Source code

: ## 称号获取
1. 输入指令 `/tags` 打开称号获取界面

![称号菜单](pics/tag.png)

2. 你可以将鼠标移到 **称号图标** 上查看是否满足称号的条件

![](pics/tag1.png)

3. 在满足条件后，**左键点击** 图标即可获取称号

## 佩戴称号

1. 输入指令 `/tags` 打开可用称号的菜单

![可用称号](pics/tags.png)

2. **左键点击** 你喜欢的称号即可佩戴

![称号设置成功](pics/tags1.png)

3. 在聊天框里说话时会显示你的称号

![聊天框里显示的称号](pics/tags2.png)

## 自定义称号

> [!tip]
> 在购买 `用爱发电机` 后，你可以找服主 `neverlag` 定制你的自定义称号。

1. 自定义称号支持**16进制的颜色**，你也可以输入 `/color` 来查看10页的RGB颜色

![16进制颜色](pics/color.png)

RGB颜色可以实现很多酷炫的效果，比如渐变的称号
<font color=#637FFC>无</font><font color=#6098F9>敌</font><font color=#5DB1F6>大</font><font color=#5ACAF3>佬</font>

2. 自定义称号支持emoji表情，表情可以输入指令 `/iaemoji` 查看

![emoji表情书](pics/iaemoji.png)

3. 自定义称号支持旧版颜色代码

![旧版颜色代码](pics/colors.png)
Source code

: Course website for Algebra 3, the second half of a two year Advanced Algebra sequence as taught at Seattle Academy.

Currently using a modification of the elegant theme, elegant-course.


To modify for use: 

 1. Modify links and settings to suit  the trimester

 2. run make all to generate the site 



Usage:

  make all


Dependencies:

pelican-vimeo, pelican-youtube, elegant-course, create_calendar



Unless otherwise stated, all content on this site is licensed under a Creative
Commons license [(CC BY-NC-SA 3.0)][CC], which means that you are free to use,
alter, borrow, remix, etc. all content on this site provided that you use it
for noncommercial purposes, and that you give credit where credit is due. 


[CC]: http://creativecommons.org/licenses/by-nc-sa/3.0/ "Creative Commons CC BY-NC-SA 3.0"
───
_Work instructions_
In the entries above, find the line containing "alter, borrow, remix, etc.". Set down that line and every line after it through the last one, exactly and alone.

_Your response_
alter, borrow, remix, etc. all content on this site provided that you use it
for noncommercial purposes, and that you give credit where credit is due. 


[CC]: http://creativecommons.org/licenses/by-nc-sa/3.0/ "Creative Commons CC BY-NC-SA 3.0"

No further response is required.